[Stored data entries]
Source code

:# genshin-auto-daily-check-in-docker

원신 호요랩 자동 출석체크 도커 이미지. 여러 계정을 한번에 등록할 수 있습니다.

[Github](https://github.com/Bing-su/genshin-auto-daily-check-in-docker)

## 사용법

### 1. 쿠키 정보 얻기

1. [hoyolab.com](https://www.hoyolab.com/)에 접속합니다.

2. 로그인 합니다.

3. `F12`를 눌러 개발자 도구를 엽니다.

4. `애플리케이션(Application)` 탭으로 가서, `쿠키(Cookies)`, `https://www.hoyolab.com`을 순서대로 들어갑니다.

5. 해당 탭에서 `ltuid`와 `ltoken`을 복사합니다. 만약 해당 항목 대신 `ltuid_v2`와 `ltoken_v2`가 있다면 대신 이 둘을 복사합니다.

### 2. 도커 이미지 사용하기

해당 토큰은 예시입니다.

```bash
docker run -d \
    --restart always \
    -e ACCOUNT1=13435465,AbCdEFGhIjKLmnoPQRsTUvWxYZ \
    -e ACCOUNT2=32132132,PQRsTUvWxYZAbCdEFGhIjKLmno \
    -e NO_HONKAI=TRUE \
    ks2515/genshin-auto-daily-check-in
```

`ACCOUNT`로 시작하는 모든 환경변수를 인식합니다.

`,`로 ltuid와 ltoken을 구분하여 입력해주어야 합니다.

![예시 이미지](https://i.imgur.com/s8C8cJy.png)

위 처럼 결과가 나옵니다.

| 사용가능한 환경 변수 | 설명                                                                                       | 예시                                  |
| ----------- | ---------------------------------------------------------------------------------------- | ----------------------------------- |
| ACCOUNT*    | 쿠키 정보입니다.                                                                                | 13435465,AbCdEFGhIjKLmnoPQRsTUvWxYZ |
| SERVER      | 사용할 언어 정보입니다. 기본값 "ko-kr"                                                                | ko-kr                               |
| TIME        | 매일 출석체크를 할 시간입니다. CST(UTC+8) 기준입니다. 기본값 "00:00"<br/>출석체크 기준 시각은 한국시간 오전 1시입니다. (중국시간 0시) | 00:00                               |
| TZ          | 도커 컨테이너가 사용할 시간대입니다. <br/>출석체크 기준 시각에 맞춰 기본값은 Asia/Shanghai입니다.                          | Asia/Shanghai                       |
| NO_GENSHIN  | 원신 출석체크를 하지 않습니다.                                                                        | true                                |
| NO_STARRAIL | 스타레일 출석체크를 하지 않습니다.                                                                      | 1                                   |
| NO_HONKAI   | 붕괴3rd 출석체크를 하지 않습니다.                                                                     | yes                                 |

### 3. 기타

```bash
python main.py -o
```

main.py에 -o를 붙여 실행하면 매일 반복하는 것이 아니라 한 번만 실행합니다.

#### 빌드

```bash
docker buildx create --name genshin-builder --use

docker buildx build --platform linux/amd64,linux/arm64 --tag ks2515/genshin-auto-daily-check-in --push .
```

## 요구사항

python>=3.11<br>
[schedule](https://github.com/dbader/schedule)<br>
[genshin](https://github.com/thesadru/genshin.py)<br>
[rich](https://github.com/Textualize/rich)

About this task » Each entry above is to be set down again in exactly the same words.

Reply »
Source code

:# genshin-auto-daily-check-in-docker

원신 호요랩 자동 출석체크 도커 이미지. 여러 계정을 한번에 등록할 수 있습니다.

[Github](https://github.com/Bing-su/genshin-auto-daily-check-in-docker)

## 사용법

### 1. 쿠키 정보 얻기

1. [hoyolab.com](https://www.hoyolab.com/)에 접속합니다.

2. 로그인 합니다.

3. `F12`를 눌러 개발자 도구를 엽니다.

4. `애플리케이션(Application)` 탭으로 가서, `쿠키(Cookies)`, `https://www.hoyolab.com`을 순서대로 들어갑니다.

5. 해당 탭에서 `ltuid`와 `ltoken`을 복사합니다. 만약 해당 항목 대신 `ltuid_v2`와 `ltoken_v2`가 있다면 대신 이 둘을 복사합니다.

### 2. 도커 이미지 사용하기

해당 토큰은 예시입니다.

```bash
docker run -d \
    --restart always \
    -e ACCOUNT1=13435465,AbCdEFGhIjKLmnoPQRsTUvWxYZ \
    -e ACCOUNT2=32132132,PQRsTUvWxYZAbCdEFGhIjKLmno \
    -e NO_HONKAI=TRUE \
    ks2515/genshin-auto-daily-check-in
```

`ACCOUNT`로 시작하는 모든 환경변수를 인식합니다.

`,`로 ltuid와 ltoken을 구분하여 입력해주어야 합니다.

![예시 이미지](https://i.imgur.com/s8C8cJy.png)

위 처럼 결과가 나옵니다.

| 사용가능한 환경 변수 | 설명                                                                                       | 예시                                  |
| ----------- | ---------------------------------------------------------------------------------------- | ----------------------------------- |
| ACCOUNT*    | 쿠키 정보입니다.                                                                                | 13435465,AbCdEFGhIjKLmnoPQRsTUvWxYZ |
| SERVER      | 사용할 언어 정보입니다. 기본값 "ko-kr"                                                                | ko-kr                               |
| TIME        | 매일 출석체크를 할 시간입니다. CST(UTC+8) 기준입니다. 기본값 "00:00"<br/>출석체크 기준 시각은 한국시간 오전 1시입니다. (중국시간 0시) | 00:00                               |
| TZ          | 도커 컨테이너가 사용할 시간대입니다. <br/>출석체크 기준 시각에 맞춰 기본값은 Asia/Shanghai입니다.                          | Asia/Shanghai                       |
| NO_GENSHIN  | 원신 출석체크를 하지 않습니다.                                                                        | true                                |
| NO_STARRAIL | 스타레일 출석체크를 하지 않습니다.                                                                      | 1                                   |
| NO_HONKAI   | 붕괴3rd 출석체크를 하지 않습니다.                                                                     | yes                                 |

### 3. 기타

```bash
python main.py -o
```

main.py에 -o를 붙여 실행하면 매일 반복하는 것이 아니라 한 번만 실행합니다.

#### 빌드

```bash
docker buildx create --name genshin-builder --use

docker buildx build --platform linux/amd64,linux/arm64 --tag ks2515/genshin-auto-daily-check-in --push .
```

## 요구사항

python>=3.11<br>
[schedule](https://github.com/dbader/schedule)<br>
[genshin](https://github.com/thesadru/genshin.py)<br>
[rich](https://github.com/Textualize/rich)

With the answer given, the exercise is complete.